====== Supplied material ======
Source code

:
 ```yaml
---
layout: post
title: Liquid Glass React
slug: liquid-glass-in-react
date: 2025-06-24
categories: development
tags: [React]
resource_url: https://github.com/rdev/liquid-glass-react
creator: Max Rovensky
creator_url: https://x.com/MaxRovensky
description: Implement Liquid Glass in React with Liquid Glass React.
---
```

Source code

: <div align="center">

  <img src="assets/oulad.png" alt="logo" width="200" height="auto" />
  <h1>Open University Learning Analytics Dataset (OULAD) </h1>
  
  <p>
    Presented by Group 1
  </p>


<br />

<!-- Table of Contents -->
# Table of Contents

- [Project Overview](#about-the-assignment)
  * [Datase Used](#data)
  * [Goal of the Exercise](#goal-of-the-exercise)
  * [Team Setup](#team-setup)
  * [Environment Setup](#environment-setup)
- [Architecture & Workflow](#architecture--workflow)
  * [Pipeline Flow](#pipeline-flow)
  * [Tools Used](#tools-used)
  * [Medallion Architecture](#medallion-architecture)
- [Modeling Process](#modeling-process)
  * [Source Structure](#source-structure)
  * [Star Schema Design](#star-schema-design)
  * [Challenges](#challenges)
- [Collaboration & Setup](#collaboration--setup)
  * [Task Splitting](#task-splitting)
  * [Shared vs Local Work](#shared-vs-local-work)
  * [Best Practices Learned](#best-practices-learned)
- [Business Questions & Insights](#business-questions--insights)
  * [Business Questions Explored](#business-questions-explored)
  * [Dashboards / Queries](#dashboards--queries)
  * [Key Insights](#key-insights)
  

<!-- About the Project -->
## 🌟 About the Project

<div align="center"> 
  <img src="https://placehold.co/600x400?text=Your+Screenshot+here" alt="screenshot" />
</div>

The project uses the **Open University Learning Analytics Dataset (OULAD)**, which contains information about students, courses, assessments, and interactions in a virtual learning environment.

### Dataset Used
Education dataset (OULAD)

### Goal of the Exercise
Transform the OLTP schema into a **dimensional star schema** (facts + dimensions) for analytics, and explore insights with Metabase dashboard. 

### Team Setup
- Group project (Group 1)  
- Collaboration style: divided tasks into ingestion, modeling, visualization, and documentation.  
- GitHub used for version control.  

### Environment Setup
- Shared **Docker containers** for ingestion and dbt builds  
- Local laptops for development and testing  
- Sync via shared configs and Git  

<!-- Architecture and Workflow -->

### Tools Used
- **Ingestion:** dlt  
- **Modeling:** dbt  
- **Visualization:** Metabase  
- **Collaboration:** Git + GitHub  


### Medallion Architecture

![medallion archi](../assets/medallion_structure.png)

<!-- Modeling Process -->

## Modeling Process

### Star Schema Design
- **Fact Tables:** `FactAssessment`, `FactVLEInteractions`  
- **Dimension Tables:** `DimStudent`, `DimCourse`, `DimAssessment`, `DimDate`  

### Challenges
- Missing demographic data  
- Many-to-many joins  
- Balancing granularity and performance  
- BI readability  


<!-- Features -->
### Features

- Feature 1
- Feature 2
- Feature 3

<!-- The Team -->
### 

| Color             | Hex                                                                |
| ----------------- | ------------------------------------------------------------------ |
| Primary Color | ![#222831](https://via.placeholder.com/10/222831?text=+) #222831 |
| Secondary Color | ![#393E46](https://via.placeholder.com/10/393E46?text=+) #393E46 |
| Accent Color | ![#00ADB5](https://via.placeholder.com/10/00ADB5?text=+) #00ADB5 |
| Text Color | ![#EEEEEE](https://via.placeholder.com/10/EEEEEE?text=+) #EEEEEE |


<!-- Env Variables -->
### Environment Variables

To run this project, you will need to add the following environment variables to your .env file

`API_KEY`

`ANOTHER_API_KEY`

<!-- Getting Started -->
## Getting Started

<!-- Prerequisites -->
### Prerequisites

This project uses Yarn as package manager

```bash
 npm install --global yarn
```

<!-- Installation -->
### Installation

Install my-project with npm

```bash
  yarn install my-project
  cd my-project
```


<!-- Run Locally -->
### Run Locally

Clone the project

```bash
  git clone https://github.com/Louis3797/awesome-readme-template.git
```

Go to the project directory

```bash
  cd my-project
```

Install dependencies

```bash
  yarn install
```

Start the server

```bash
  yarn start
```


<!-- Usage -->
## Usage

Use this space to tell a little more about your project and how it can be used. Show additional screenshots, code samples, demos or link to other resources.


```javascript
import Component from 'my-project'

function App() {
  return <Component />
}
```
======
*Task statement*
After locating the line holding "vs Local Work](#shared-vs-local-work)" above, output exactly that line and every line after it through the line holding "<!-- About the Project -->". Include nothing else.

*Expected answer*
  * [Shared vs Local Work](#shared-vs-local-work)
  * [Best Practices Learned](#best-practices-learned)
- [Business Questions & Insights](#business-questions--insights)
  * [Business Questions Explored](#business-questions-explored)
  * [Dashboards / Queries](#dashboards--queries)
  * [Key Insights](#key-insights)
  

<!-- About the Project -->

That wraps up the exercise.